Isis stall advance of US-backed forces in eastern Syria
Despite air raids, fighters from jihadi bastion in Kurdish-controlled area reclaim positions
Syrian Democratic Forces (SDF) fighters stand guard as a convoy of trucks transports civilians fleeing the battered Islamic State-held holdout of Baghouz in the eastern Syrian province of Deir Ezzor on Monday. Photograph: Fadel Senna/AFP
Reported civilians fleeing the battered Islamic State-held holdout of Baghouz in the eastern Syrian province of Deir Ezzor sit in the back of a truck on Monday. Photograph: Fadel Senna/AFP
Fierce resistance from Islamic State fighters has stalled the advance of US-backed forces on the last jihadi bastion in the Kurdish-controlled area in eastern Syria. Despite US air raids and shelling, Islamic State – also known as Isis – recaptured positions seized by the Kurdish-dominated Syrian Democratic Forces after the offensive began last Saturday.
The Kurds regained lost ground on Tuesday.
“The progress is slow and methodical as the enemy is fully entrenched and [Islamic State] fighters continue to conduct counter-attacks. The coalition continues to strike at [Isis] targets whenever possible,” said US-led coalition spokesman Col Sean Ryan.
Ryan did not say when the offensive would end, although US president Donald Trump has predicted victory over Isis within days.
The Kurds have encountered landmines, booby traps and snipers in the town of Baghouz near the Syrian-Iraqi border. Isis fighters operate from a network of tunnels which give them freedom of movement and the ability to attack and flee as well as protection from bombs and shells.
An unexpected exodus of 1,200 civilians since this operation began has compelled the US and its allies to reconsider their attack plan. Hundreds of civilians are believed to remain and are being used as human shields by the jihadis occupying the town. At least 86 civilians, including women and children, are reported to have died in coalition air strikes.

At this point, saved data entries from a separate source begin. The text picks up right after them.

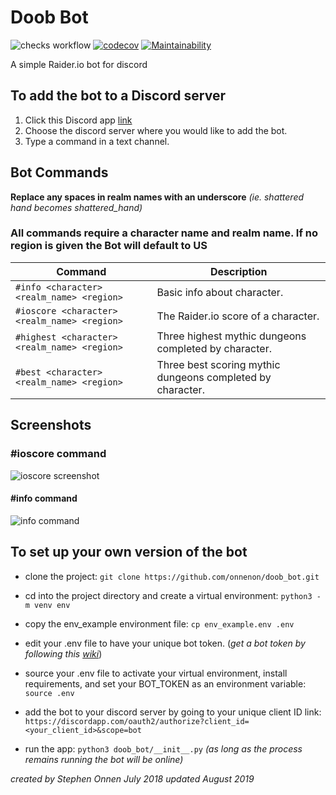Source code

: # Doob Bot

![checks workflow](https://github.com/onnenon/doob_bot/actions/workflows/main.yml/badge.svg)
[![codecov](https://codecov.io/gh/onnenon/doob_bot/branch/main/graph/badge.svg?token=9R3Oce1I8W)](https://codecov.io/gh/onnenon/doob_bot)
[![Maintainability](https://api.codeclimate.com/v1/badges/673d65713d212728cd2c/maintainability)](https://codeclimate.com/github/onnenon/doob_bot/maintainability)

A simple Raider.io bot for discord

## To add the bot to a Discord server

1. Click this Discord app [link](https://discordapp.com/oauth2/authorize?client_id=447202191909060613&scope=bot)
2. Choose the discord server where you would like to add the bot.
3. Type a command in a text channel.

## Bot Commands

**Replace any spaces in realm names with an underscore** _(ie. shattered hand becomes shattered_hand)_

### All commands require a character name and realm name. If no region is given the Bot will default to US

| Command                                      | Description                                                |
| -------------------------------------------- | ---------------------------------------------------------- |
| `#info <character> <realm_name> <region>`    | Basic info about character.                                |
| `#ioscore <character> <realm_name> <region>` | The Raider.io score of a character.                        |
| `#highest <character> <realm_name> <region>` | Three highest mythic dungeons completed by character.      |
| `#best <character> <realm_name> <region>`    | Three best scoring mythic dungeons completed by character. |

## Screenshots

### #ioscore command

![ioscore screenshot](media/ioscore_screen.png)

#### #info command

![info command](media/info_screen.png)

## To set up your own version of the bot

- clone the project: `git clone https://github.com/onnenon/doob_bot.git`

- cd into the project directory and create a virtual environment: `python3 -m venv env`

- copy the env_example environment file: `cp env_example.env .env`

- edit your .env file to have your unique bot token. (_get a bot token by following this [wiki](https://github.com/reactiflux/discord-irc/wiki/Creating-a-discord-bot-&-getting-a-token)_)

- source your .env file to activate your virtual environment, install requirements, and set your BOT_TOKEN as an environment variable: `source .env`

- add the bot to your discord server by going to your unique client ID link: `https://discordapp.com/oauth2/authorize?client_id=<your_client_id>&scope=bot`

- run the app: `python3 doob_bot/__init__.py` _(as long as the process remains running the bot will be online)_

_created by Stephen Onnen July 2018_
_updated August 2019_
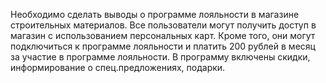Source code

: Необходимо сделать выводы о программе лояльности в магазине строительных материалов. Все пользователи могут получить доступ в магазин с использованием персональных карт. Кроме того, они могут подключиться к программе лояльности и платить 200 рублей в месяц за участие в программе лояльности. В программу включены скидки, информирование о спец.предложениях, подарки.
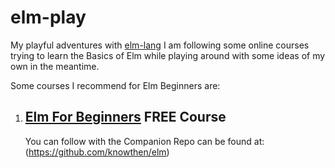 # elm-play

My playful adventures with [elm-lang](http://github.com/elm-lang.git)
I am following some online courses trying to learn the Basics of Elm while playing around with some ideas of my own in the meantime.

Some courses I recommend for Elm Beginners are:

1. ## [Elm For Beginners](http://courses.knowthen.com/p/elm-for-beginners) FREE Course

   You can follow with the Companion Repo can be found at: (https://github.com/knowthen/elm)

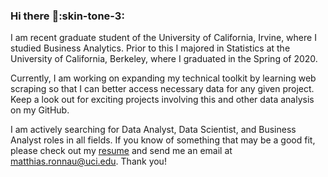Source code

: ### Hi there :wave::skin-tone-3:

I am recent graduate student of the University of California, Irvine, where I studied Business Analytics. Prior to this I majored in Statistics at the University of California, Berkeley, where I graduated in the Spring of 2020.

Currently, I am working on expanding my technical toolkit by learning web scraping so that I can better access necessary data for any given project. Keep a look out for exciting projects involving this and other data analysis on my GitHub.

I am actively searching for Data Analyst, Data Scientist, and Business Analyst roles in all fields. If you know of something that may be a good fit, please check out my [resume](https://drive.google.com/file/d/12SwhG-R3WnT0Cqg56DAyNwSYjkzjWsPM/view?usp=sharing) and send me an email at matthias.ronnau@uci.edu. Thank you!

<!--
**matthiasronnau/matthiasronnau** is a ✨ _special_ ✨ repository because its `README.md` (this file) appears on your GitHub profile.

Here are some ideas to get you started:

- 🔭 I’m currently working on ...
- 🌱 I’m currently learning ...
- 👯 I’m looking to collaborate on ...
- 🤔 I’m looking for help with ...
- 💬 Ask me about ...
- 📫 How to reach me: ...
- ⚡ Fun fact: ...
-->
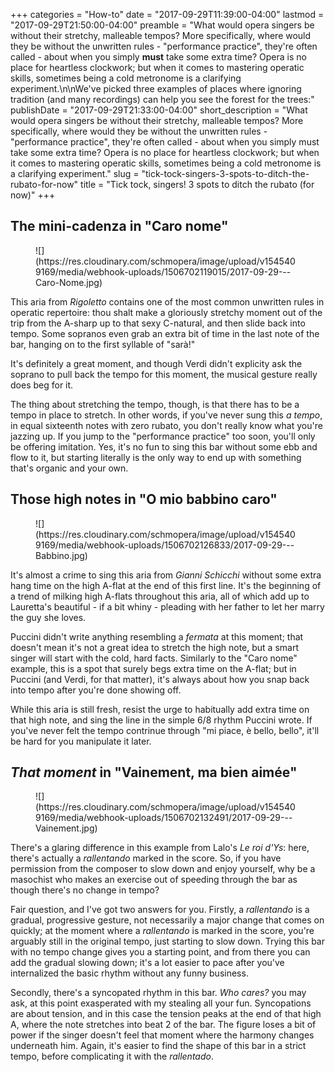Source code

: +++
categories = "How-to"
date = "2017-09-29T11:39:00-04:00"
lastmod = "2017-09-29T21:50:00-04:00"
preamble = "What would opera singers be without their stretchy, malleable tempos? More specifically, where would they be without the unwritten rules - \"performance practice\", they're often called - about when you simply **must** take some extra time? Opera is no place for heartless clockwork; but when it comes to mastering operatic skills, sometimes being a cold metronome is a clarifying experiment.\n\nWe've picked three examples of places where ignoring tradition (and many recordings) can help you see the forest for the trees:"
publishDate = "2017-09-29T21:33:00-04:00"
short_description = "What would opera singers be without their stretchy, malleable tempos? More specifically, where would they be without the unwritten rules - &quot;performance practice&quot;, they&#039;re often called - about when you simply must take some extra time? Opera is no place for heartless clockwork; but when it comes to mastering operatic skills, sometimes being a cold metronome is a clarifying experiment."
slug = "tick-tock-singers-3-spots-to-ditch-the-rubato-for-now"
title = "Tick tock, singers! 3 spots to ditch the rubato (for now)"
+++

## The mini-cadenza in "Caro nome"

<figure data-type="image">
![](https://res.cloudinary.com/schmopera/image/upload/v1545409169/media/webhook-uploads/1506702119015/2017-09-29---Caro-Nome.jpg)
</figure>

This aria from *Rigoletto* contains one of the most common unwritten rules in operatic repertoire: thou shalt make a gloriously stretchy moment out of the trip from the A-sharp up to that sexy C-natural, and then slide back into tempo. Some sopranos even grab an extra bit of time in the last note of the bar, hanging on to the first syllable of "sarà!"

It's definitely a great moment, and though Verdi didn't explicity ask the soprano to pull back the tempo for this moment, the musical gesture really does beg for it. 

The thing about stretching the tempo, though, is that there has to be a tempo in place to stretch. In other words, if you've never sung this *a tempo*, in equal sixteenth notes with zero rubato, you don't really know what you're jazzing up. If you jump to the "performance practice" too soon, you'll only be offering imitation. Yes, it's no fun to sing this bar without some ebb and flow to it, but starting literally is the only way to end up with something that's organic and your own. 

## Those high notes in "O mio babbino caro"

<figure data-type="image">
![](https://res.cloudinary.com/schmopera/image/upload/v1545409169/media/webhook-uploads/1506702126833/2017-09-29---Babbino.jpg)
</figure>

It's almost a crime to sing this aria from *Gianni Schicchi* without some extra hang time on the high A-flat at the end of this first line. It's the beginning of a trend of milking high A-flats throughout this aria, all of which add up to Lauretta's beautiful - if a bit whiny - pleading with her father to let her marry the guy she loves. 

Puccini didn't write anything resembling a *fermata* at this moment; that doesn't mean it's not a great idea to stretch the high note, but a smart singer will start with the cold, hard facts. Similarly to the "Caro nome" example, this is a spot that surely begs extra time on the A-flat; but in Puccini (and Verdi, for that matter), it's always about how you snap back into tempo after you're done showing off.

While this aria is still fresh, resist the urge to habitually add extra time on that high note, and sing the line in the simple 6/8 rhythm Puccini wrote. If you've never felt the tempo contrinue through "mi piace, è bello, bello", it'll be hard for you manipulate it later.

## *That moment* in "Vainement, ma bien aimée"

<figure data-type="image">
![](https://res.cloudinary.com/schmopera/image/upload/v1545409169/media/webhook-uploads/1506702132491/2017-09-29---Vainement.jpg)
</figure>

There's a glaring difference in this example from Lalo's *Le roi d'Ys*: here, there's actually a *rallentando* marked in the score. So, if you have permission from the composer to slow down and enjoy yourself, why be a masochist who makes an exercise out of speeding through the bar as though there's no change in tempo?

Fair question, and I've got two answers for you. Firstly, a *rallentando* is a gradual, progressive gesture, not necessarily a major change that comes on quickly; at the moment where a *rallentando* is marked in the score, you're arguably still in the original tempo, just starting to slow down. Trying this bar with no tempo change gives you a starting point, and from there you can add the gradual slowing down; it's a lot easier to pace after you've internalized the basic rhythm without any funny business.

Secondly, there's a syncopated rhythm in this bar. *Who cares?* you may ask, at this point exasperated with my stealing all your fun. Syncopations are about tension, and in this case the tension peaks at the end of that high A, where the note stretches into beat 2 of the bar. The figure loses a bit of power if the singer doesn't feel that moment where the harmony changes underneath him. Again, it's easier to find the shape of this bar in a strict tempo, before complicating it with the *rallentado*.



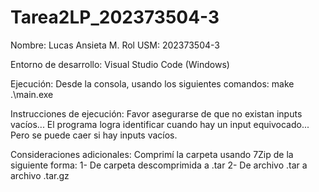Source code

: # Tarea2LP_202373504-3
Nombre: Lucas Ansieta M.
Rol USM: 202373504-3

Entorno de desarrollo: Visual Studio Code (Windows)

Ejecución:
Desde la consola, usando los siguientes comandos:
    make
    .\main.exe

Instrucciones de ejecución:
Favor asegurarse de que no existan inputs vacíos... El programa logra identificar cuando hay un input equivocado... Pero se puede caer si hay inputs vacíos.

Consideraciones adicionales:
Comprimí la carpeta usando 7Zip de la siguiente forma:
    1- De carpeta descomprimida a .tar
    2- De archivo .tar a archivo .tar.gz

More than 20,000 civilians fled this area in the three weeks ahead of the operation to eradicate remnants of the “caliphate” which once controlled 400,000sq km of territory in Syria and Iraq. This has shrivelled to 4sq km in Baghouz and tiny pockets in government-held central Syria.
To complicate the situation, Syrian and Iraqi army gunners have been shelling Baghouz from nearby bases. Damascus and Baghdad are determined to stop jihadis from escaping into the desert.
Up to 600 Isis fighters have mounted a last stand in Baghouz. While many Iraqi and Syrian fighters have escaped, some disguised as women, most remaining are battle-hardened Turks, French, Russian Caucasians, Chinese Uighurs and other foreigners who cannot merge into local communities on either side of the border.
No option but to fight
They believe they have no option but to fight since their countries reject their return.
Self-proclaimed Isis caliph Abu Bakr al-Baghdadi and his close aides have deserted the fighters in Syria and, reportedly, taken refuge in the mountains in eastern Iraq, their home country.
Civilians escaping Baghouz who have been interviewed by journalists taken to the front by the Kurds have claimed the fallen “Islamic State” was always an Iraqi entity ruled by Iraqis. This was inevitable because Isis was a 2013 offshoot of the Islamic State in Iraq founded by an al-Qaeda branch in Iraq a decade earlier.
Isis has prepared for the loss of its territorial base by establishing sleeper cells and resuming low-level insurgencies in Iraq and Syria and exporting the movement’s ideology to Egypt, Yemen, Pakistan, Afghanistan and sub-Saharan Africa.
There, young Muslims, alienated by poverty, lack of education, and unemployment, continue to be persuaded to fight for the mirage of Islamic State.